▶ ASSIGNMENT
The entries below are to be reproduced exactly, with their pictures omitted.

********************

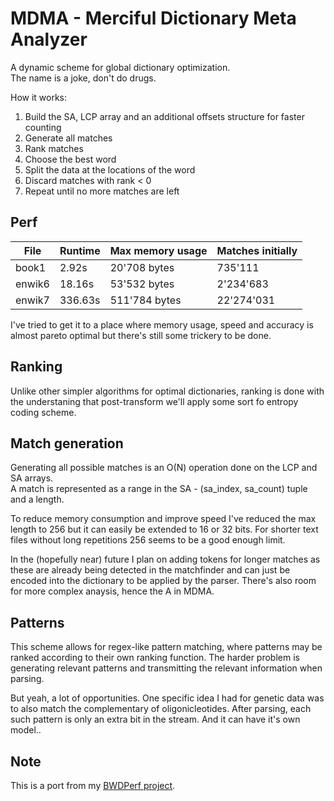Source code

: # MDMA - Merciful Dictionary Meta Analyzer

A dynamic scheme for global dictionary optimization.  
The name is a joke, don't do drugs.

How it works:

1. Build the SA, LCP array and an additional offsets structure for faster counting
2. Generate all matches
3. Rank matches
4. Choose the best word
5. Split the data at the locations of the word
6. Discard matches with rank < 0
7. Repeat until no more matches are left

## Perf

| File   | Runtime | Max memory usage | Matches initially |
|--------|---------|------------------|-------------------|
| book1  |   2.92s |     20'708 bytes |           735'111 |
| enwik6 |  18.16s |     53'532 bytes |         2'234'683 |
| enwik7 | 336.63s |    511'784 bytes |        22'274'031 |

I've tried to get it to a place where memory usage, speed and accuracy is almost pareto optimal but there's still some trickery to be done.

## Ranking

Unlike other simpler algorithms for optimal dictionaries, ranking is done with the understaning that post-transform we'll apply some sort fo entropy coding scheme.

## Match generation

Generating all possible matches is an O(N) operation done on the LCP and SA arrays.  
A match is represented as a range in the SA - (sa_index, sa_count) tuple and a length.

To reduce memory consumption and improve speed I've reduced the max length to 256 but it can easily be extended to 16 or 32 bits. For shorter text files without long repetitions 256 seems to be a good enough limit.

In the (hopefully near) future I plan on adding tokens for longer matches as these are already being detected in the matchfinder and can just be encoded into the dictionary to be applied by the parser.
There's also room for more complex anaysis, hence the A in MDMA.

## Patterns

This scheme allows for regex-like pattern matching, where patterns may be ranked according to their own ranking function.
The harder problem is generating relevant patterns and transmitting the relevant information when parsing.

But yeah, a lot of opportunities.
One specific idea I had for genetic data was to also match the complementary of oligonicleotides. After parsing, each such pattern is only an extra bit in the stream. And it can have it's own model..

## Note

This is a port from my [BWDPerf project](https://github.com/Mitiko/BWDPerf).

********************

▶ WRITTEN RESPONSE
Source code

: # MDMA - Merciful Dictionary Meta Analyzer

A dynamic scheme for global dictionary optimization.  
The name is a joke, don't do drugs.

How it works:

1. Build the SA, LCP array and an additional offsets structure for faster counting
2. Generate all matches
3. Rank matches
4. Choose the best word
5. Split the data at the locations of the word
6. Discard matches with rank < 0
7. Repeat until no more matches are left

## Perf

| File   | Runtime | Max memory usage | Matches initially |
|--------|---------|------------------|-------------------|
| book1  |   2.92s |     20'708 bytes |           735'111 |
| enwik6 |  18.16s |     53'532 bytes |         2'234'683 |
| enwik7 | 336.63s |    511'784 bytes |        22'274'031 |

I've tried to get it to a place where memory usage, speed and accuracy is almost pareto optimal but there's still some trickery to be done.

## Ranking

Unlike other simpler algorithms for optimal dictionaries, ranking is done with the understaning that post-transform we'll apply some sort fo entropy coding scheme.

## Match generation

Generating all possible matches is an O(N) operation done on the LCP and SA arrays.  
A match is represented as a range in the SA - (sa_index, sa_count) tuple and a length.

To reduce memory consumption and improve speed I've reduced the max length to 256 but it can easily be extended to 16 or 32 bits. For shorter text files without long repetitions 256 seems to be a good enough limit.

In the (hopefully near) future I plan on adding tokens for longer matches as these are already being detected in the matchfinder and can just be encoded into the dictionary to be applied by the parser.
There's also room for more complex anaysis, hence the A in MDMA.

## Patterns

This scheme allows for regex-like pattern matching, where patterns may be ranked according to their own ranking function.
The harder problem is generating relevant patterns and transmitting the relevant information when parsing.

But yeah, a lot of opportunities.
One specific idea I had for genetic data was to also match the complementary of oligonicleotides. After parsing, each such pattern is only an extra bit in the stream. And it can have it's own model..

## Note

This is a port from my [BWDPerf project](https://github.com/Mitiko/BWDPerf).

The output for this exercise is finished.